Exercise brief
If a line below contains "true", count it; then state how many such lines there are, and nothing else.

The data
· · · · · · ·

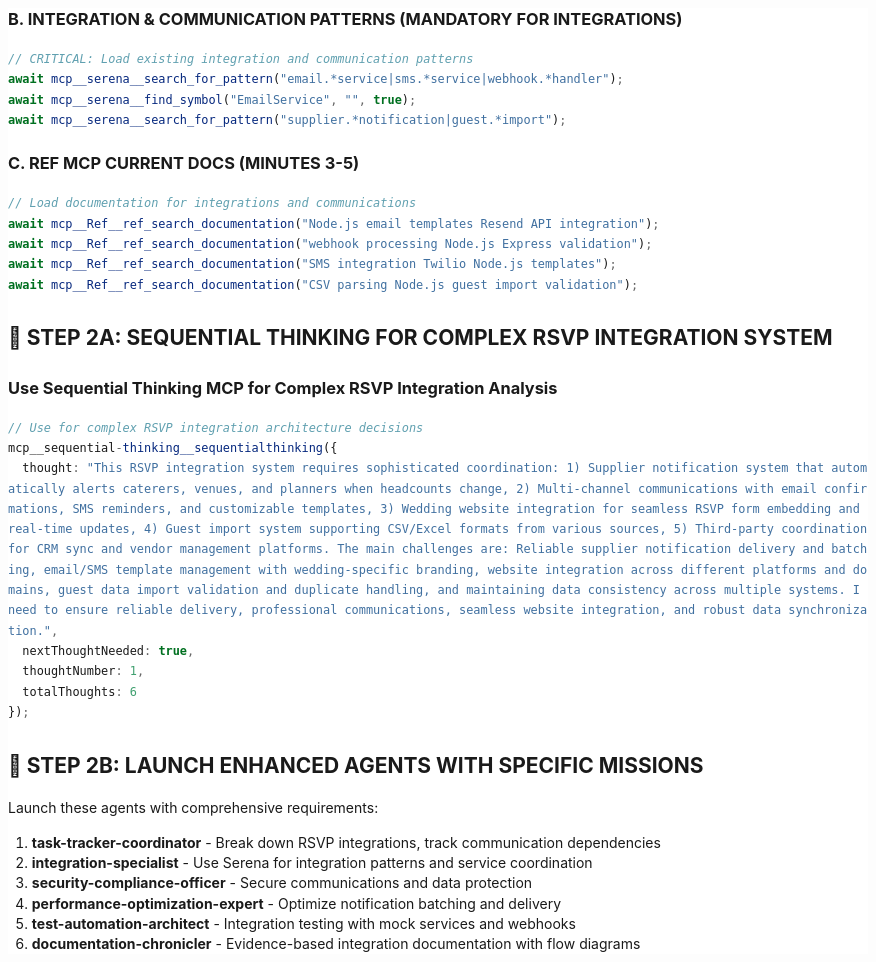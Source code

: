 ### B. INTEGRATION & COMMUNICATION PATTERNS (MANDATORY FOR INTEGRATIONS)
```typescript
// CRITICAL: Load existing integration and communication patterns
await mcp__serena__search_for_pattern("email.*service|sms.*service|webhook.*handler");
await mcp__serena__find_symbol("EmailService", "", true);
await mcp__serena__search_for_pattern("supplier.*notification|guest.*import");
```

### C. REF MCP CURRENT DOCS (MINUTES 3-5)
```typescript
// Load documentation for integrations and communications
await mcp__Ref__ref_search_documentation("Node.js email templates Resend API integration");
await mcp__Ref__ref_search_documentation("webhook processing Node.js Express validation");
await mcp__Ref__ref_search_documentation("SMS integration Twilio Node.js templates");
await mcp__Ref__ref_search_documentation("CSV parsing Node.js guest import validation");
```

## 🧠 STEP 2A: SEQUENTIAL THINKING FOR COMPLEX RSVP INTEGRATION SYSTEM

### Use Sequential Thinking MCP for Complex RSVP Integration Analysis
```typescript
// Use for complex RSVP integration architecture decisions
mcp__sequential-thinking__sequentialthinking({
  thought: "This RSVP integration system requires sophisticated coordination: 1) Supplier notification system that automatically alerts caterers, venues, and planners when headcounts change, 2) Multi-channel communications with email confirmations, SMS reminders, and customizable templates, 3) Wedding website integration for seamless RSVP form embedding and real-time updates, 4) Guest import system supporting CSV/Excel formats from various sources, 5) Third-party coordination for CRM sync and vendor management platforms. The main challenges are: Reliable supplier notification delivery and batching, email/SMS template management with wedding-specific branding, website integration across different platforms and domains, guest data import validation and duplicate handling, and maintaining data consistency across multiple systems. I need to ensure reliable delivery, professional communications, seamless website integration, and robust data synchronization.",
  nextThoughtNeeded: true,
  thoughtNumber: 1,
  totalThoughts: 6
});
```

## 🚀 STEP 2B: LAUNCH ENHANCED AGENTS WITH SPECIFIC MISSIONS

Launch these agents with comprehensive requirements:

1. **task-tracker-coordinator** - Break down RSVP integrations, track communication dependencies
2. **integration-specialist** - Use Serena for integration patterns and service coordination  
3. **security-compliance-officer** - Secure communications and data protection
4. **performance-optimization-expert** - Optimize notification batching and delivery
5. **test-automation-architect** - Integration testing with mock services and webhooks
6. **documentation-chronicler** - Evidence-based integration documentation with flow diagrams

· · · · · · ·

Response box
2